Depuis, Vulnérables et Paria sont parus en 2017 et 2020, toujours chez Tusitala, (alors qu’ils restent inédits aux Etats-Unis), et tes trois romans ont bénéficié d’une sortie en édition de poche. Comment expliques-tu ton succès en France ? Et, à l’inverse, sais-tu pourquoi tu ne trouves pas d’éditeur aux Etats-Unis ?
Ce qui m’a semblé évident, d’abord avec Dandy, puis avec Vulnérables et Paria, c’est que les lecteurs et les critiques français sont, en général, plus réfléchis et concentrés. Ils comprennent non seulement la trame d’un roman, mais aussi sa portée philosophique, sociologique, culturelle et psychologique. Ils aiment les personnages complexes. Trop souvent aux Etats-Unis, les écrivains, les lecteurs et les éditeurs s’attachent avant tout à l’intrigue, et de ce fait découlent des personnages binaires, des héros ou des méchants taillés pour un film de 90 minutes. Le milieu de l’édition américaine s’intéresse en premier lieu aux propriétés cinématographiques d’un roman, pas à ses qualités littéraires.
Quand j’ai envoyé le manuscrit de Vulnérables (dont le titre original est At the Mercy), je n’ai essuyé que des refus de la part d’éditeurs new-yorkais qui ont loué mon écriture mais l’ont trouvée dérangeante. L’un d’entre eux est allé jusqu’à dire que c’était le plus grand roman écrit à la première personne depuis L’étranger de Camus, tout en ajoutant qu’il ne le publierait pas car, en termes de ventes, il ne voyait pas de débouchés. A l’époque, j’avais un de ces ‘super agents’. Il était persuadé que les éditeurs allaient s’arracher mon roman et qu’on allait me faire une offre à six, voire sept chiffres. Il a été incapable de le vendre et ça l’a sidéré.

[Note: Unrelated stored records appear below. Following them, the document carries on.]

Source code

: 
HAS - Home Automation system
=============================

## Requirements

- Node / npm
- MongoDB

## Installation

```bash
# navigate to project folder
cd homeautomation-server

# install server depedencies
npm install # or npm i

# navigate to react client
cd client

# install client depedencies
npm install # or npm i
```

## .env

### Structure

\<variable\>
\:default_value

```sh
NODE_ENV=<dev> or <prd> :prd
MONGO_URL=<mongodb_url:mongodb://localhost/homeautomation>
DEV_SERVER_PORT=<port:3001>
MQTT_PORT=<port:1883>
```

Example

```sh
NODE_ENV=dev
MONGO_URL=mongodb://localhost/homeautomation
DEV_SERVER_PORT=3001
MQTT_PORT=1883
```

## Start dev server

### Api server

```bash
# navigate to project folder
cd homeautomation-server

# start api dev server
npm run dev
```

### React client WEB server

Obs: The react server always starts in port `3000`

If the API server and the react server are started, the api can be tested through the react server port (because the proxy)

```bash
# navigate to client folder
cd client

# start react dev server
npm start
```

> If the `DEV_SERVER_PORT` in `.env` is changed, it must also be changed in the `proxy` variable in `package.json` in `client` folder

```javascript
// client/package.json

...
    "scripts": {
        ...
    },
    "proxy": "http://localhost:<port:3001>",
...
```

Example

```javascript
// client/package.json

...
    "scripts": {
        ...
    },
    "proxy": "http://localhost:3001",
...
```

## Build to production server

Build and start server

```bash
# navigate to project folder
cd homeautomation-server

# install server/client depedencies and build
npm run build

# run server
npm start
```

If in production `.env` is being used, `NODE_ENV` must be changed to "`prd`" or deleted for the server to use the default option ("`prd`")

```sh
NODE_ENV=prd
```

As-tu complètement abandonné l’idée de convaincre tes compatriotes ?
Au cours de cette période, plusieurs événements sont survenus qui expliquent également que j’ai cessé temporairement d’essayer d’être édité. Mes deux premiers enfants sont nés. Et je me suis retrouvé très impliqué dans la direction d’une association à but non lucratif qui propose des ateliers d’écriture dans des refuges pour sans-abris, des centres d’accueil pour femmes, des programmes en direction des drogués, des non-anglophones, dans des cités HLM, des prisons, y compris pour les condamnés à mort. Et la femme avec laquelle j’étais marié à l’époque s’est mise à souffrir de troubles mentaux, ce qui fait que je suis devenu un parent isolé avec à sa charge deux jeunes enfants et une adulte. Malgré le fait que Dandy (Time Sharing) ait suscité l’attention de critiques dans le NY Times, dans Publishers Weekly, LA Times, ou Village Voice, que j’en ai vendu les droits à un gros producteur hollywoodien, j’étais confronté à l’indifférence du milieu éditorial, où les Départements des Ventes prenaient les décisions et avaient le dernier mot quant aux livres qui allaient être ou non publiés. J’ai continué à écrire mais j’ai décidé de me retirer de la scène éditoriale américaine. Avec l’attention approfondie que j’ai reçue en France, je n’ai pas senti le besoin de faire l’effort de tenter d’être publié en anglais. J’aurais peut-être dû. Mais j’ai préféré passer du temps à écrire plutôt qu’à batailler avec l’industrie de l’édition américaine.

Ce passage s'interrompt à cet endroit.